Your friend asks how correlation is different from covariance, and for a formula that can turn $cov(x,y)$ into $cor(x,y)$. Provide that formula, and explain how correlation relates to covariance. Also explain what the correlation means and the possible values it can take.

The correlation coefficient is a "statistical measure that calculates the strength of the relationship between the relative movements of two variables". It's denoted by r and its always between -1 and 1.

And in order to calculate the correlation coefficient we can use this formula:

[tex]r=\frac{n(\sum xy)-(\sum x)(\sum y)}{\sqrt{[n\sum x^2 -(\sum x)^2][n\sum y^2 -(\sum y)^2]}}[/tex]

By definition the covariance "is a measure of the variability of two random variables". The covariance between x and y is defined as:

[tex] Cov(x,y) =\frac{\sum_{i=1}^n (x_i -\bar X)(y_i -\bar y)}{n}[/tex]
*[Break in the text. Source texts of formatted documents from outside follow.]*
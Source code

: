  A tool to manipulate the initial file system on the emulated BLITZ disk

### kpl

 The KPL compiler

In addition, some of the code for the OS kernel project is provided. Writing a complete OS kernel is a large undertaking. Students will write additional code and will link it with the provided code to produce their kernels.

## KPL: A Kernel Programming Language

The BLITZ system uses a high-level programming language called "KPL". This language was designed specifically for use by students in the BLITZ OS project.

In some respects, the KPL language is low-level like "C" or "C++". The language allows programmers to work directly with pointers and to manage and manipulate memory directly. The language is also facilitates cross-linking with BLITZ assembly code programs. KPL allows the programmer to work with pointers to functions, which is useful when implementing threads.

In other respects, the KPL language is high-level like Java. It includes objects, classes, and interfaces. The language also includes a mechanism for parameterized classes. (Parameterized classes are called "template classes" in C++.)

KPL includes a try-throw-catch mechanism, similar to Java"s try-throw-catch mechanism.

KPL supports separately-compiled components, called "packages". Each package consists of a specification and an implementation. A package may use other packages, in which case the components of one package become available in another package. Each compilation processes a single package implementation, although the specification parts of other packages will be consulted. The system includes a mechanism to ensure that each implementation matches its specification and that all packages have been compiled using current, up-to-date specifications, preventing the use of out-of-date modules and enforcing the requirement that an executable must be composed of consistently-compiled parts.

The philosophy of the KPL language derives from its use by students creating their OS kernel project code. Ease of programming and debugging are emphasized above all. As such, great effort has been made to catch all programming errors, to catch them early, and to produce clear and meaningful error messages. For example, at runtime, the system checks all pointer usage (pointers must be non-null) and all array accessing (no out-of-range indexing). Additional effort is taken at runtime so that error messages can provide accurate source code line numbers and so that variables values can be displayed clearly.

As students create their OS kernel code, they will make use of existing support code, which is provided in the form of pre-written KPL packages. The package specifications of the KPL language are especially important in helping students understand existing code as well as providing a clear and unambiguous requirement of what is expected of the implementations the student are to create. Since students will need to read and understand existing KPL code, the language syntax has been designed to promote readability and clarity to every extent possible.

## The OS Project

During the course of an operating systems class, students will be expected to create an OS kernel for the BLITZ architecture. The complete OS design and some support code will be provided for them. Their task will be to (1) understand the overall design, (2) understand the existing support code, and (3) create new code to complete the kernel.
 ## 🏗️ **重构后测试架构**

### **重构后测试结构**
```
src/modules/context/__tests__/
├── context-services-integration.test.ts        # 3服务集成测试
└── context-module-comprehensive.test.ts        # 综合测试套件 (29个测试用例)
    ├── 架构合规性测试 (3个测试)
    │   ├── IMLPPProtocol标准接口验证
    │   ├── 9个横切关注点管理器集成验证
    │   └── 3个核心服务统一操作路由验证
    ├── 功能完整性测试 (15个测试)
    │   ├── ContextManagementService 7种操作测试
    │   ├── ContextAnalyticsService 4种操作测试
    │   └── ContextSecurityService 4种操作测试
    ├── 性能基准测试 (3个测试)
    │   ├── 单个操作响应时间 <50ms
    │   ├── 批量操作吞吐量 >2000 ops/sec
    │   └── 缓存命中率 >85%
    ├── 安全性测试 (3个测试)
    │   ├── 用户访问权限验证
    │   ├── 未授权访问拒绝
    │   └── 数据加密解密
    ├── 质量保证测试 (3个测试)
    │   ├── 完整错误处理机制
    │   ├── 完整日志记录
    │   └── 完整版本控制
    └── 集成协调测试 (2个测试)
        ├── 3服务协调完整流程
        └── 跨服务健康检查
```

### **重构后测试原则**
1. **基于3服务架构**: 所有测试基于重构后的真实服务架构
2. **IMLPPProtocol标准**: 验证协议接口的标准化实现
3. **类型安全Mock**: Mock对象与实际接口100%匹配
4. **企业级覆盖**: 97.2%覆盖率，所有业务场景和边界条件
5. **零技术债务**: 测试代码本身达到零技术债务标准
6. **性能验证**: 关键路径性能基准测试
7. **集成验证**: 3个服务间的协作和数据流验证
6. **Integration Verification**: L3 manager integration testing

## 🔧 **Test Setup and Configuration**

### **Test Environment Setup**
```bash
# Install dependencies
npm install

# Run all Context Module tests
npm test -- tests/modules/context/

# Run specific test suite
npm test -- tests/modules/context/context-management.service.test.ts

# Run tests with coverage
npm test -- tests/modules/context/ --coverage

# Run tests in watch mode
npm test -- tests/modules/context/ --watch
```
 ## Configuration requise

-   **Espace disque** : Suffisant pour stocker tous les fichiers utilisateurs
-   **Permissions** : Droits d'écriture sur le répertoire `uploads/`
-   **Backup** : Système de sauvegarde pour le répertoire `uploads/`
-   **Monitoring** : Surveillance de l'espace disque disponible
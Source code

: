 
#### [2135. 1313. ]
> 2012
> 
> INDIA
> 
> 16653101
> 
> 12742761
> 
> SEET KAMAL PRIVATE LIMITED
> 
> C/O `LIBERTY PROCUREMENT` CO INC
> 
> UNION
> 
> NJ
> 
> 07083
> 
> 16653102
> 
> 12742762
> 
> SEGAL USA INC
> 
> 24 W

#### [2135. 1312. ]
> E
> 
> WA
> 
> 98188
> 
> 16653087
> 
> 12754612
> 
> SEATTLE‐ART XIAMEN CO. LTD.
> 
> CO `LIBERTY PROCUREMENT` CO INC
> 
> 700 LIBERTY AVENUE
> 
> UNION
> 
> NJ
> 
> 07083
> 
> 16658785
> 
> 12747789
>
And we have the following relation between the covariance and the correlation coefficient:

[tex] r= \frac{Cov(X,Y)}{\sigma_x \sigma_y}[/tex]

[tex] r = \frac{\sum_{i=1}^n (x_i -\bar X)(y_i -\bar Y)}{\sqrt{\sum_{i=1}^n (x_i-\bar X)^2 (y_i -\bar Y)^2}}[/tex]

So then we see that the correlation coeffcient is dependent of the covariance. If the covariance is + the r is + and if the covariance is - then r is negative, and the reasonis because if we see the last expression obtained the denominator can't be negative.